[What you are asked to do] Write out every line from the listing below where the string "INCLUDE" is found.

[Data records]
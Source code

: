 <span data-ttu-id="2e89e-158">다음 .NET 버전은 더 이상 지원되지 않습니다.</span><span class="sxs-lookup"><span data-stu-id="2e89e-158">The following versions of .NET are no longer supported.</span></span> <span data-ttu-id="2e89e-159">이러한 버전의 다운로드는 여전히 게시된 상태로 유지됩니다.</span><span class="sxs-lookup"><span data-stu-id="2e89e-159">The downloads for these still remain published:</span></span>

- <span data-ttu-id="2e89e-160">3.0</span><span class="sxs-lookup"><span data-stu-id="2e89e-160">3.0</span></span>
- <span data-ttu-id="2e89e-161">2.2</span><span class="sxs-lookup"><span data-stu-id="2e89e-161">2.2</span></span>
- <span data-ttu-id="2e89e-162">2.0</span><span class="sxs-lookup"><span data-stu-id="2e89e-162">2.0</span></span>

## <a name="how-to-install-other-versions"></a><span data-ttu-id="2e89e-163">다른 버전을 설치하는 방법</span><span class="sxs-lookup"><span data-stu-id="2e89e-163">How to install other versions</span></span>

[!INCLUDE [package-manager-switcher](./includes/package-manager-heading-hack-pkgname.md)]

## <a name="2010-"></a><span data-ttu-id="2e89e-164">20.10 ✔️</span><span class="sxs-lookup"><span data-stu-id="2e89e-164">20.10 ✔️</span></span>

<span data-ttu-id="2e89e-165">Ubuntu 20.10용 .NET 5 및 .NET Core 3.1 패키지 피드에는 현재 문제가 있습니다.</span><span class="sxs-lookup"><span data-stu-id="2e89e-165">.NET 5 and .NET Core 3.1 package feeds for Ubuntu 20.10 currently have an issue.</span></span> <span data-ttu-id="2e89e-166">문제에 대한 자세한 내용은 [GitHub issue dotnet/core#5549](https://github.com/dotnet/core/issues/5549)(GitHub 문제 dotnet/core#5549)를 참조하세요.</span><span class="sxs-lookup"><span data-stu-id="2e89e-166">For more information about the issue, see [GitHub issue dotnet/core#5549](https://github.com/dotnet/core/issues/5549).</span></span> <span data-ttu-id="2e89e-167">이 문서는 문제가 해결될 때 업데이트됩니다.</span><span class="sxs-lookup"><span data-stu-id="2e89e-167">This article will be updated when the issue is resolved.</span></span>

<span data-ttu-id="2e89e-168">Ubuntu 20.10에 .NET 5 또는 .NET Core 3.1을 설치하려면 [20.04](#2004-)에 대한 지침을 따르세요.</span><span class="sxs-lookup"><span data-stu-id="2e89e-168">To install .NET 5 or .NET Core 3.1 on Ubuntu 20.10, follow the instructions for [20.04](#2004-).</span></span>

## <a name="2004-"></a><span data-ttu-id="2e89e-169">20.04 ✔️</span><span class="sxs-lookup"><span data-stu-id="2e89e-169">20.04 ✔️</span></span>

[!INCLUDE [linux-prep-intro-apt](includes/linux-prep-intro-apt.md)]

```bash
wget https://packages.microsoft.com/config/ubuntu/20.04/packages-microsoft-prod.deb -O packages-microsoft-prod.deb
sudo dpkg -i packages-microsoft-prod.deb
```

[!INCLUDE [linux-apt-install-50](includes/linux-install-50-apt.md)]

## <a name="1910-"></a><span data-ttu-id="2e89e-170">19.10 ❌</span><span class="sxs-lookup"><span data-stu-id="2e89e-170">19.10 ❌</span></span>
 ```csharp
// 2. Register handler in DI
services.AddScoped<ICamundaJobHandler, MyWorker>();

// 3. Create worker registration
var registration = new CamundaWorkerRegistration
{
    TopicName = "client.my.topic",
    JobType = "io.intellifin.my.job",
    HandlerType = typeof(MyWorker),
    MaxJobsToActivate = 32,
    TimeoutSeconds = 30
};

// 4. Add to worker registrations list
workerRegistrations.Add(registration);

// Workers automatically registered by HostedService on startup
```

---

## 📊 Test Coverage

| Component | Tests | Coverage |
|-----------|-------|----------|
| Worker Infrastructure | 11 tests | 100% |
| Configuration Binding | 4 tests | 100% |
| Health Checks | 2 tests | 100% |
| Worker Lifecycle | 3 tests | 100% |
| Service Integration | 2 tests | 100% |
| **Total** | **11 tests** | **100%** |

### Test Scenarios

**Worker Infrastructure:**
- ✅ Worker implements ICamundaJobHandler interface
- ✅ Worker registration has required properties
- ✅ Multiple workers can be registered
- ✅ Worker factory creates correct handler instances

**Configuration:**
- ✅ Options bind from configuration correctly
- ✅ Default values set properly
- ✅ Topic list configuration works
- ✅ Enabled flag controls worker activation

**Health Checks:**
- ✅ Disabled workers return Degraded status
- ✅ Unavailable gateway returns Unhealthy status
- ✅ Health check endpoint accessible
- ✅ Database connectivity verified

[Finished task]
[!INCLUDE [package-manager-switcher](./includes/package-manager-heading-hack-pkgname.md)]
[!INCLUDE [linux-prep-intro-apt](includes/linux-prep-intro-apt.md)]
[!INCLUDE [linux-apt-install-50](includes/linux-install-50-apt.md)]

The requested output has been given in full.